Changes in the pattern of expression of pp60c-src in cerebellar mutants of mice.

Cultures of neurons from rat embryos have been shown previously to express high levels of a unique form of pp60c-src [Brugge et al (1985): Nature 316:524-526], the cellular homologue of the transforming protein of Rous sarcoma virus. This altered form of pp60c-src, designated pp60c-src(+), displays a retarded electrophoretic mobility due to a structural alteration within the aminoterminal region of the molecule [Brugge et al, 1985]. In order to investigate the distribution and possible role of pp60c-src(+) in intact brain, we have examined the expression of pp60c-src(+) in extracts from developing cerebella from wild-type mice and mutant mice that display progressive degeneration of specific classes of cerebellar neurons.
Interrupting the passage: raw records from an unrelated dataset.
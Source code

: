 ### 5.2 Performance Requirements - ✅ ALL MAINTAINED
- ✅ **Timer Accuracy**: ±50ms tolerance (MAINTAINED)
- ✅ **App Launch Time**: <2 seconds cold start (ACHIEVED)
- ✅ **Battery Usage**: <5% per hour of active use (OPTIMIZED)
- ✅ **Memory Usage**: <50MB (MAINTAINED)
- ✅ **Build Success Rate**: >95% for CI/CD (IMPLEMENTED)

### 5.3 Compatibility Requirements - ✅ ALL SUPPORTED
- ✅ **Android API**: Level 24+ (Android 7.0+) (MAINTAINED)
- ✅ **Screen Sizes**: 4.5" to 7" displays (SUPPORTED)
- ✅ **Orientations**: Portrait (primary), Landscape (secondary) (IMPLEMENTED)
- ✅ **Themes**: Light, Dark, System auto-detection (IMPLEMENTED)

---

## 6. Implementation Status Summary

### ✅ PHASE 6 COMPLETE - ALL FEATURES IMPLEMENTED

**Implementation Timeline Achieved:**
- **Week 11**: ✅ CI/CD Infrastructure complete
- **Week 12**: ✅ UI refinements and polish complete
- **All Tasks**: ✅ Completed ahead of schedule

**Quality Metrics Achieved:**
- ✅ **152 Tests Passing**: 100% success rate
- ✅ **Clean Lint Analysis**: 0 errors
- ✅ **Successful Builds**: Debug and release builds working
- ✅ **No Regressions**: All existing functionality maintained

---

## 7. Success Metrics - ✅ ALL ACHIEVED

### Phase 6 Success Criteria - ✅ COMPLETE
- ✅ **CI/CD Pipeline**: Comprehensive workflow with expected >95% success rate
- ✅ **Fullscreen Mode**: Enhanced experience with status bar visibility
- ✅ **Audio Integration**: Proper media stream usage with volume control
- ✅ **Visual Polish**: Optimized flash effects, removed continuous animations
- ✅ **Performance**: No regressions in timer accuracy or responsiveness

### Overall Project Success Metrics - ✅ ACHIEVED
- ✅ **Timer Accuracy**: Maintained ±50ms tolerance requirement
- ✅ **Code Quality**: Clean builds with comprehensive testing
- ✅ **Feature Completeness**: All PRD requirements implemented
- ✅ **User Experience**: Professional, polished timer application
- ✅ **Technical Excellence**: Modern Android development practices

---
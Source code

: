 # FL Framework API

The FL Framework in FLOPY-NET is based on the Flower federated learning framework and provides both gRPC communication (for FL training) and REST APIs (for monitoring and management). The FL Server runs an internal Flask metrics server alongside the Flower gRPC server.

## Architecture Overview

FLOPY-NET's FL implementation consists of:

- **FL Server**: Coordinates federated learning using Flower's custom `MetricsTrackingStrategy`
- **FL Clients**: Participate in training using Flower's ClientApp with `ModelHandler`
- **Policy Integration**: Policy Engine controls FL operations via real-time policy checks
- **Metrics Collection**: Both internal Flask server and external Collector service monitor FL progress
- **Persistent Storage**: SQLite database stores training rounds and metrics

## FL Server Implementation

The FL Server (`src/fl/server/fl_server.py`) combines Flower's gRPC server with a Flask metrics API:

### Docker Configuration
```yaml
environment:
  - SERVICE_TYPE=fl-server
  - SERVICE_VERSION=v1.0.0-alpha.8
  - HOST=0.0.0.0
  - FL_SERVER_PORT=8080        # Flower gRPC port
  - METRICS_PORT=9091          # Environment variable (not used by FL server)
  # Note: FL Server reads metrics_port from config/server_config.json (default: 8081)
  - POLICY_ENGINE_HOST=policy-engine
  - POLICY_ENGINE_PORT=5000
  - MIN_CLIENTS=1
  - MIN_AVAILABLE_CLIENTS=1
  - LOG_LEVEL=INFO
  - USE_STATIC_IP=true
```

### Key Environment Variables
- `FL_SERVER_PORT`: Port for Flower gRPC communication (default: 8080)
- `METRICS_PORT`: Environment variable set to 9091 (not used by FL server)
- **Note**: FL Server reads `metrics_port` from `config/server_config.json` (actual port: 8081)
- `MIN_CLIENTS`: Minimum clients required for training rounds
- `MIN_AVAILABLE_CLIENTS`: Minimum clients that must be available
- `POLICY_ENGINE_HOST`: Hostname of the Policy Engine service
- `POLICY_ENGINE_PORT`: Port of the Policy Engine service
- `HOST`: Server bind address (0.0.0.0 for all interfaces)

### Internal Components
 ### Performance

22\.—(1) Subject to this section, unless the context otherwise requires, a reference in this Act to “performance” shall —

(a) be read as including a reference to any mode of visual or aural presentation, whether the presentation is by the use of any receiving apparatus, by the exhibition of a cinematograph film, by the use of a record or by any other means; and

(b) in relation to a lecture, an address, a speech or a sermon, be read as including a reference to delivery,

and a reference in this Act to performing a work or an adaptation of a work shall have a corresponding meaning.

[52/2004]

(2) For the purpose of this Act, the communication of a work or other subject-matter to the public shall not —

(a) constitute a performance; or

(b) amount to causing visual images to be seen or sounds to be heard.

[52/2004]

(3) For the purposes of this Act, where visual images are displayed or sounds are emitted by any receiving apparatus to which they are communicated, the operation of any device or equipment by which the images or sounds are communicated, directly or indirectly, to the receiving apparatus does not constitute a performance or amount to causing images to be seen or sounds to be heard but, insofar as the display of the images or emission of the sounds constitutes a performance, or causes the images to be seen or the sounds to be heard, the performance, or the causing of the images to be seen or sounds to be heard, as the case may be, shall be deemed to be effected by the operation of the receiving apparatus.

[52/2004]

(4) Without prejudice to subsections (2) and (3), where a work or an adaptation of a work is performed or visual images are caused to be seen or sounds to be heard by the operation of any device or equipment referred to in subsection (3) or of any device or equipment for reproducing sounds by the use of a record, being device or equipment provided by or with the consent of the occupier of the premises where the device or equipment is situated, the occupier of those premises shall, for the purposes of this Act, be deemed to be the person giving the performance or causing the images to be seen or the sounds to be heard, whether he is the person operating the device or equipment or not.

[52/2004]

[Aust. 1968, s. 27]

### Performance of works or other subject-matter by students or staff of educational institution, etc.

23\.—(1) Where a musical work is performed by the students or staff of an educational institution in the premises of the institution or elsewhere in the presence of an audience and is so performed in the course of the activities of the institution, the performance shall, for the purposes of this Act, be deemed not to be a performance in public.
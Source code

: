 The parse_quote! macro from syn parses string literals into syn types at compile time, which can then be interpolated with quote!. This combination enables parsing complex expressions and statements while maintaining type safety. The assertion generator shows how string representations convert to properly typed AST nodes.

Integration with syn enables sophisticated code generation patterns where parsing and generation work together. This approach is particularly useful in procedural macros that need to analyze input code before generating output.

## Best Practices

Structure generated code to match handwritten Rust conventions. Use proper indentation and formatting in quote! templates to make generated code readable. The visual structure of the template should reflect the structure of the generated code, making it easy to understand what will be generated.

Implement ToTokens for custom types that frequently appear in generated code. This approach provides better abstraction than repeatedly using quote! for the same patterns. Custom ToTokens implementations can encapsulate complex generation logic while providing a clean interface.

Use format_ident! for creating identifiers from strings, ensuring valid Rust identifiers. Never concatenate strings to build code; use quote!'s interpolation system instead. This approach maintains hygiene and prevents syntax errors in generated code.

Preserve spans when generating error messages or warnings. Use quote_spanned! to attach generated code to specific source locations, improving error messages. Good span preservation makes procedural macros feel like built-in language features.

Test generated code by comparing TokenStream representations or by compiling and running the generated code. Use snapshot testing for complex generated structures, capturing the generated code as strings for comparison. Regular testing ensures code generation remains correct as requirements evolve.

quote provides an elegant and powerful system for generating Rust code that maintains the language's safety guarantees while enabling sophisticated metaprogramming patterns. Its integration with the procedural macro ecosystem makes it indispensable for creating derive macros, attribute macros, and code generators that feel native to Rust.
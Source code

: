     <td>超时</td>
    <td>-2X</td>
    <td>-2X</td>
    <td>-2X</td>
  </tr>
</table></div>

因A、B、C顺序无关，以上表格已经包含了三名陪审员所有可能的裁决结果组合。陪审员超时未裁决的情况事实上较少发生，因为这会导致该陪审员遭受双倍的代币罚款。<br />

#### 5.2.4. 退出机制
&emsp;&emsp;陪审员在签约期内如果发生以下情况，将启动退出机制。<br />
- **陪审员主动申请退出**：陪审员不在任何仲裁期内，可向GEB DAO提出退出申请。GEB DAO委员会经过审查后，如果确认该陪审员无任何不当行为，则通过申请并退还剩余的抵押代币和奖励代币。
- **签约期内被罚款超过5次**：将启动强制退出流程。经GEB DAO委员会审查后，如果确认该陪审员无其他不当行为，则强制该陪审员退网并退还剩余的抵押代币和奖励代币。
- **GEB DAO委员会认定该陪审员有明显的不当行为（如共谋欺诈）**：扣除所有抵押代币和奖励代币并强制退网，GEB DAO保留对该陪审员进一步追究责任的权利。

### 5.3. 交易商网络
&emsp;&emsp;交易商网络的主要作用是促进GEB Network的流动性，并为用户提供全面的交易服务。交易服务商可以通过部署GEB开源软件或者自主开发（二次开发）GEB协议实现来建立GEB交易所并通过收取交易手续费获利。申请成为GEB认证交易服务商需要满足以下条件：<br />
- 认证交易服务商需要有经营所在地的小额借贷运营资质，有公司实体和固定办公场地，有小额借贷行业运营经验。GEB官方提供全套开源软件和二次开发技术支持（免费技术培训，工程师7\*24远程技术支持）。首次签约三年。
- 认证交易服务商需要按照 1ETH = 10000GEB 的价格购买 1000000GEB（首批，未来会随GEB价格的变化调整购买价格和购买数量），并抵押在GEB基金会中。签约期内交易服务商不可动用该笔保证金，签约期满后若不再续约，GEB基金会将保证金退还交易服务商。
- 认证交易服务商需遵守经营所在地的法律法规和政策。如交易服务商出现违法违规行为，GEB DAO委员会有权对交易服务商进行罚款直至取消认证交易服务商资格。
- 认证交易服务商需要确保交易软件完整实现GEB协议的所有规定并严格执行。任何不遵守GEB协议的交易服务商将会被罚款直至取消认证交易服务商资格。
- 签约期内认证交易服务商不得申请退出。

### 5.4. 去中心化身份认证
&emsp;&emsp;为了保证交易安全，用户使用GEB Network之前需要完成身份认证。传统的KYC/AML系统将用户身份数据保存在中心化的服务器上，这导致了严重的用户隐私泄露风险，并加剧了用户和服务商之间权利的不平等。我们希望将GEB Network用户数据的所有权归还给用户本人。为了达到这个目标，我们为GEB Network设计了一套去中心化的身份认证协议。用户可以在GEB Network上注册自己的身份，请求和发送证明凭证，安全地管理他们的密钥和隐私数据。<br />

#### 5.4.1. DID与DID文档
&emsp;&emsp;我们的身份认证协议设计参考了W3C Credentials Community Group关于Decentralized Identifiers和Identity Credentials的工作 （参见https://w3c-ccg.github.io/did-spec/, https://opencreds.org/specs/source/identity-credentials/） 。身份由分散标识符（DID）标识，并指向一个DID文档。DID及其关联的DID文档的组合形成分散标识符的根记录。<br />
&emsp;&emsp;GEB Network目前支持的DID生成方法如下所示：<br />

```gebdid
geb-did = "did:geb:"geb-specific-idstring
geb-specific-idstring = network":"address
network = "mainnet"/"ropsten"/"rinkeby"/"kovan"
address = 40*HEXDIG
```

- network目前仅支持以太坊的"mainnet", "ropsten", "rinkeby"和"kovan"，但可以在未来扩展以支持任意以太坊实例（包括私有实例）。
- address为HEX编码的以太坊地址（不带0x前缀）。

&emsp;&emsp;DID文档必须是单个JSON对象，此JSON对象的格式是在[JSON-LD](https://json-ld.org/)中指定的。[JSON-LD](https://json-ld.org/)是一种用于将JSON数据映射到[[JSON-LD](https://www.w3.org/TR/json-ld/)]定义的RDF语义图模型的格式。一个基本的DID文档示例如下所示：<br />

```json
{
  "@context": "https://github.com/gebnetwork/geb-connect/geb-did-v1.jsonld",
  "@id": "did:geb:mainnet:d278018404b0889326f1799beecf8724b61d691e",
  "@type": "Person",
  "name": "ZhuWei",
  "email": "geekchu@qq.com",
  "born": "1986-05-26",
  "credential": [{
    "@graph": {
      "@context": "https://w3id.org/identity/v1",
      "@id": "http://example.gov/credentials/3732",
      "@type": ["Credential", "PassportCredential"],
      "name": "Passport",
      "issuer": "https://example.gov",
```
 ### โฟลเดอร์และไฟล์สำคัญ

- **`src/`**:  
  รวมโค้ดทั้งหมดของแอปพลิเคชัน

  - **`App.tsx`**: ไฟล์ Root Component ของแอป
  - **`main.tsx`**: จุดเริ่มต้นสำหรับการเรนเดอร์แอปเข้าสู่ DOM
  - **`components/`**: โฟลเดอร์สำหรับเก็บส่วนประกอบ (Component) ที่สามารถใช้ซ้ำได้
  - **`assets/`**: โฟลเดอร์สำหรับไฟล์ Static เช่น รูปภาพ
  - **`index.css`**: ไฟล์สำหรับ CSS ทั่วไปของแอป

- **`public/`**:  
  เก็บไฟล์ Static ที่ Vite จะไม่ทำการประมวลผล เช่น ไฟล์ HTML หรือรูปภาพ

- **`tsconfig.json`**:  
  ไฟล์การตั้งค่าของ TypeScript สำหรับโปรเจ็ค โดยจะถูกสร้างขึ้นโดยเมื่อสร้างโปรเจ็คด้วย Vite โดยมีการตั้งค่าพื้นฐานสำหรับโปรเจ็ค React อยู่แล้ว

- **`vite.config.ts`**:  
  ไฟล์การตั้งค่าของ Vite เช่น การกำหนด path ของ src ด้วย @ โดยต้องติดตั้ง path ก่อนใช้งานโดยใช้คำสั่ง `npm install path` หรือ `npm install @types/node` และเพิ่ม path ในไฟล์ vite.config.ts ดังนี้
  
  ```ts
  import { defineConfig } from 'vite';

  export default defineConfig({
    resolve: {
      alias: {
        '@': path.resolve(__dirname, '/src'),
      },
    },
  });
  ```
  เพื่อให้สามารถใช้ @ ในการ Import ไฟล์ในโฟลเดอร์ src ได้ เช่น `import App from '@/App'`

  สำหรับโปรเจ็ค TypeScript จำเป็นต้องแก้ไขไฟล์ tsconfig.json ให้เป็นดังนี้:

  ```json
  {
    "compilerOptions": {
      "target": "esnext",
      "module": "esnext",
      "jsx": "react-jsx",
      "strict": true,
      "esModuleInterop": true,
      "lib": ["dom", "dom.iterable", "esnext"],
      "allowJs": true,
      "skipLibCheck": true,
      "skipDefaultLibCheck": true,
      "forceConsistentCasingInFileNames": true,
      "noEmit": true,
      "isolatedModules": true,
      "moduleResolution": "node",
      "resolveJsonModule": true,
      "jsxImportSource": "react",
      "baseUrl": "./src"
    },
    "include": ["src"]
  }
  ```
The loss of pp60c-src(+) generally correlated with the loss of granule cells and Purkinje cells from the cerebella of mice carrying the staggerer (sg/sg) and Lurcher (Lc/+) mutations, with the most pronounced changes observed in cerebella from the more severely affected sg/sg mice. The expression of pp60c-src(+) in weaver wv/wv mice is qualitatively and quantitatively quite different. From the earliest time points, there was a significant reduction in the levels of pp60c-src(+), with no further loss of this form during the period of maximal neuronal differentiation. This suggests an early, predegenerative absence of pp60c-src(+) in this mutant strain, which is defective in granule-cell migration.